◆ **Required work**:
Would you please write out each entry precisely as given?

Saved entries:
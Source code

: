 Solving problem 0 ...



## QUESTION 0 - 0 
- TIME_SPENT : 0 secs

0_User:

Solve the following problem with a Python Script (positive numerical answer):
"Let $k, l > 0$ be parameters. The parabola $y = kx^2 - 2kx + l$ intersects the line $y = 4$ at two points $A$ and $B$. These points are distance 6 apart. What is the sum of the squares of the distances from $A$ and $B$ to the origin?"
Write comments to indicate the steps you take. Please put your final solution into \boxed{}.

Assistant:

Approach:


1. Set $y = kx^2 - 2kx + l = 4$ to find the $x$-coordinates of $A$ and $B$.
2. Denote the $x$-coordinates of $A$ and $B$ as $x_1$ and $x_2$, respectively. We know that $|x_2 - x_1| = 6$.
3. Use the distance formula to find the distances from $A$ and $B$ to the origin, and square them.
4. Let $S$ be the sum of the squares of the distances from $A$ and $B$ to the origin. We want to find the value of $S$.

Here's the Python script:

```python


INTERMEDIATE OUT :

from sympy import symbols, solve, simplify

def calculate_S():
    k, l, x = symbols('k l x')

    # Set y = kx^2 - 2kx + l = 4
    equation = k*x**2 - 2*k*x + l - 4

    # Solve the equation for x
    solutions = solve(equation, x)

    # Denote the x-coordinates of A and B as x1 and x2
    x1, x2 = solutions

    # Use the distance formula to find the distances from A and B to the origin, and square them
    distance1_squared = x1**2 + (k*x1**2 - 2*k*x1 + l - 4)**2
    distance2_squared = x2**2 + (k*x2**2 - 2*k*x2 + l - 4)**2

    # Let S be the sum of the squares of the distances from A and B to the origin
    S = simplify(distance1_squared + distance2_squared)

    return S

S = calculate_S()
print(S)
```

◆ **Exercise result**:
Source code

: Solving problem 0 ...



## QUESTION 0 - 0 
- TIME_SPENT : 0 secs

0_User:

Solve the following problem with a Python Script (positive numerical answer):
"Let $k, l > 0$ be parameters. The parabola $y = kx^2 - 2kx + l$ intersects the line $y = 4$ at two points $A$ and $B$. These points are distance 6 apart. What is the sum of the squares of the distances from $A$ and $B$ to the origin?"
Write comments to indicate the steps you take. Please put your final solution into \boxed{}.

Assistant:

Approach:


1. Set $y = kx^2 - 2kx + l = 4$ to find the $x$-coordinates of $A$ and $B$.
2. Denote the $x$-coordinates of $A$ and $B$ as $x_1$ and $x_2$, respectively. We know that $|x_2 - x_1| = 6$.
3. Use the distance formula to find the distances from $A$ and $B$ to the origin, and square them.
4. Let $S$ be the sum of the squares of the distances from $A$ and $B$ to the origin. We want to find the value of $S$.

Here's the Python script:

```python


INTERMEDIATE OUT :

from sympy import symbols, solve, simplify

def calculate_S():
    k, l, x = symbols('k l x')

    # Set y = kx^2 - 2kx + l = 4
    equation = k*x**2 - 2*k*x + l - 4

    # Solve the equation for x
    solutions = solve(equation, x)

    # Denote the x-coordinates of A and B as x1 and x2
    x1, x2 = solutions

    # Use the distance formula to find the distances from A and B to the origin, and square them
    distance1_squared = x1**2 + (k*x1**2 - 2*k*x1 + l - 4)**2
    distance2_squared = x2**2 + (k*x2**2 - 2*k*x2 + l - 4)**2

    # Let S be the sum of the squares of the distances from A and B to the origin
    S = simplify(distance1_squared + distance2_squared)

    return S

S = calculate_S()
print(S)
```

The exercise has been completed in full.